Rusya’nın Prenslikten İmparatorluğa yükseliş aşamalarında İngiltere daima yanında olmuştur. Deli Petro da vasiyetinde İngiltere ile ilişkilerin önemine işaret eder. İngiltere ise Rusya’yı her fırsatta kullanmış, gerektiğinde ateş hattına itmiş, fakat zor zamanlarında kollamıştır. Osmanlı-Rus Kırım Savaşı’nda İngiltere Osmanlı’nın yanında yer almış, Rusya yenilmiştir. Buna rağmen Kırım Rusya’da kaldığı gibi Rusya’nın Kafkasya ve Türkistan istikametinde önü açılmıştır. İngiltere ise Karadeniz ve Boğazlar’daki kazanımları yanında, Türkistan’ı Rusya’ya bırakarak Hindistan Müslümanlarını da kontrol altına almıştır. Türkistan’ın işgalinden sonra Doğu Türkistan’da kurulan Kaşgar Hanlığı’nın ortadan kaldırılması da İngiliz projesi olup Rusya’nın desteği ile gerçekleşmiştir.
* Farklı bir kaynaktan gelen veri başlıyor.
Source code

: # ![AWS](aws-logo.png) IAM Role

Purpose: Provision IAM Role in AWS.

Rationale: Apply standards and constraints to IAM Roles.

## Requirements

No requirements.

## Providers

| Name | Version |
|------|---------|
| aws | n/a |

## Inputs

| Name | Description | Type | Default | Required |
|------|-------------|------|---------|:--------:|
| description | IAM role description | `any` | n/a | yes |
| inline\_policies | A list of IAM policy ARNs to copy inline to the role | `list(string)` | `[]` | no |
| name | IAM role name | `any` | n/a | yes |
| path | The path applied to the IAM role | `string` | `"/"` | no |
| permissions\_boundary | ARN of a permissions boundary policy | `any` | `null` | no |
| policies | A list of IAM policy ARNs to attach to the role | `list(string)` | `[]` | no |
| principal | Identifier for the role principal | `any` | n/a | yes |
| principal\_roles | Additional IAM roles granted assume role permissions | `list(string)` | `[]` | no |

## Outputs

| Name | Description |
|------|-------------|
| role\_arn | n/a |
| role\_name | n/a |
Türkistan savaşları yorgunu olmasına rağmen İngiliz diplomat, eğer Kaşgarya’daki Bedevlet Yakup Han yok edilmezse en kısa zamanda Batı Türkistan’ı ele geçireceğini söylerek Rusya’yı yardıma ikna etmiştir.
Her iki dünya savaşında da Rusya ve İngiltere/ABD, Almanya’ya karşı aynı ittifaktadır. Soğuk Savaş döneminde iki süper güç aslında danışıklı dövüş içinde olup, ABD-İngiltere stratejik ortaklığı son derece güçlü idi. Bunun en önemli ayağı olan Sovyet yayılması tehdidi ile Avrupa’yı baskılayarak hizaya getirmektir. Aksi takdirde Alman coğrafyası ile Rusya arasındaki doğal işbirliği, İngiltere/ABD için felaket olacaktır. Sovyetler Birliği dağıldıktan sonra sıfırı tüketmiş, dağılma aşamasındaki bir Rusya’nın SSCB sonrası BM Güvenlik Konseyi üyeliği de Atlantikçi kumpasın kurgusudur.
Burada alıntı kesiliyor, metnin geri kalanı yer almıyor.